Handcrafted by old-school shipbuilders and assembled on-site by a local family in Munho-ri, near Seoul, the Egg Chapel is a beautiful example of original architectural work constructed with the support of a local community. The small, non-denominational pilgrimage destination was designed by New York-based architect Andrew MacNair to provide an intimate space for weddings, baptisms and anniversaries in the South Korean town.
The wood parts were handcrafted by boat builders in Rhode Island and New York, and then shipped in 12 vertical sections to Inchon in South Korea. The Chapel is 30 feet high, 14 feet wide at the floor and 22 feet wide at its maximum girth. It is built on top of a concrete crypt — a structural foundation and underground quiet room. Supporting the base ring are 6 round concrete columns, which help anchor the wood chapel to the ground.

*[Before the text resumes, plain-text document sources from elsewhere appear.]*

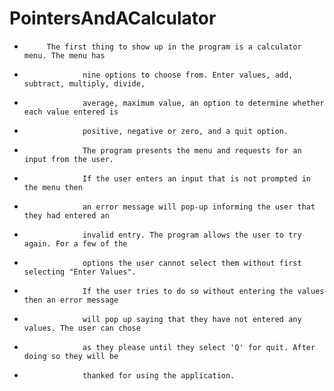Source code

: # PointersAndACalculator

 *          The first thing to show up in the program is a calculator menu. The menu has
 *					nine options to choose from. Enter values, add, subtract, multiply, divide,
 *					average, maximum value, an option to determine whether each value entered is
 *					positive, negative or zero, and a quit option.
 *					The program presents the menu and requests for an input from the user.
 *					If the user enters an input that is not prompted in the menu then
 *					an error message will pop-up informing the user that they had entered an
 *					invalid entry. The program allows the user to try again. For a few of the
 *					options the user cannot select them without first selecting "Enter Values".
 *					If the user tries to do so without entering the values then an error message
 *					will pop up saying that they have not entered any values. The user can chose
 *					as they please until they select 'Q' for quit. After doing so they will be
 *					thanked for using the application.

Situated high in the mountains of Yangpyeong County, the chapel entrance faces south so that direct afternoon sunlight can illuminate the structure’s center and bathe the altar in daylight. The position of the openings and the sheltering cylindrical shape reinforce the spiritual experience of the space. The intimate atmosphere is enriched by spiritual symbolism within the architectural design itself; the egg as the “seed of life“, a symbol of birth and rebirth which transforms the an apparently lifeless object out of which comes life.